Only the lines holding "this" are wanted. Copy every one from the records below.
------------
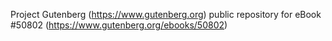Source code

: Project Gutenberg (https://www.gutenberg.org) public repository for
eBook #50802 (https://www.gutenberg.org/ebooks/50802)

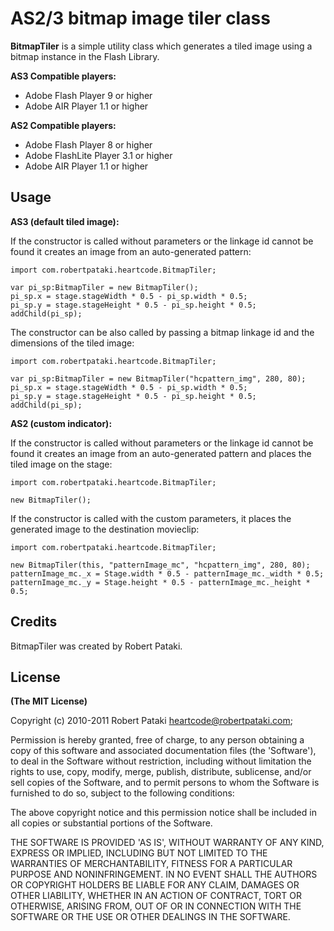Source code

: # AS2/3 bitmap image tiler class

**BitmapTiler** is a simple utility class which generates a tiled image using a bitmap instance in the Flash Library.

**AS3 Compatible players:**

* Adobe Flash Player 9 or higher
* Adobe AIR Player 1.1 or higher

**AS2 Compatible players:**

* Adobe Flash Player 8 or higher
* Adobe FlashLite Player 3.1 or higher
* Adobe AIR Player 1.1 or higher

## Usage

**AS3 (default tiled image):**

If the constructor is called without parameters or the linkage id cannot be found it creates an image from an auto-generated pattern:
	
	import com.robertpataki.heartcode.BitmapTiler;

	var pi_sp:BitmapTiler = new BitmapTiler();
	pi_sp.x = stage.stageWidth * 0.5 - pi_sp.width * 0.5;
	pi_sp.y = stage.stageHeight * 0.5 - pi_sp.height * 0.5;
	addChild(pi_sp);
	
The constructor can be also called by passing a bitmap linkage id and the dimensions of the tiled image:

	import com.robertpataki.heartcode.BitmapTiler;
	
	var pi_sp:BitmapTiler = new BitmapTiler("hcpattern_img", 280, 80);
	pi_sp.x = stage.stageWidth * 0.5 - pi_sp.width * 0.5;
	pi_sp.y = stage.stageHeight * 0.5 - pi_sp.height * 0.5;
	addChild(pi_sp);

**AS2 (custom indicator):**
	
If the constructor is called without parameters or the linkage id cannot be found it creates an image from an auto-generated pattern and places the tiled image on the stage:
	
	import com.robertpataki.heartcode.BitmapTiler;

	new BitmapTiler();
	
If the constructor is called with the custom parameters, it places the generated image to the destination movieclip:
	
	import com.robertpataki.heartcode.BitmapTiler;
	
	new BitmapTiler(this, "patternImage_mc", "hcpattern_img", 280, 80);
	patternImage_mc._x = Stage.width * 0.5 - patternImage_mc._width * 0.5;
	patternImage_mc._y = Stage.height * 0.5 - patternImage_mc._height * 0.5;

## Credits

BitmapTiler was created by Robert Pataki.

## License

**(The MIT License)**

Copyright (c) 2010-2011 Robert Pataki heartcode@robertpataki.com;

Permission is hereby granted, free of charge, to any person obtaining
a copy of this software and associated documentation files (the
'Software'), to deal in the Software without restriction, including
without limitation the rights to use, copy, modify, merge, publish,
distribute, sublicense, and/or sell copies of the Software, and to
permit persons to whom the Software is furnished to do so, subject to
the following conditions:

The above copyright notice and this permission notice shall be
included in all copies or substantial portions of the Software.

THE SOFTWARE IS PROVIDED 'AS IS', WITHOUT WARRANTY OF ANY KIND,
EXPRESS OR IMPLIED, INCLUDING BUT NOT LIMITED TO THE WARRANTIES OF
MERCHANTABILITY, FITNESS FOR A PARTICULAR PURPOSE AND NONINFRINGEMENT.
IN NO EVENT SHALL THE AUTHORS OR COPYRIGHT HOLDERS BE LIABLE FOR ANY
CLAIM, DAMAGES OR OTHER LIABILITY, WHETHER IN AN ACTION OF CONTRACT,
TORT OR OTHERWISE, ARISING FROM, OUT OF OR IN CONNECTION WITH THE
SOFTWARE OR THE USE OR OTHER DEALINGS IN THE SOFTWARE.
------------
**Solution:**
	new BitmapTiler(this, "patternImage_mc", "hcpattern_img", 280, 80);
a copy of this software and associated documentation files (the
The above copyright notice and this permission notice shall be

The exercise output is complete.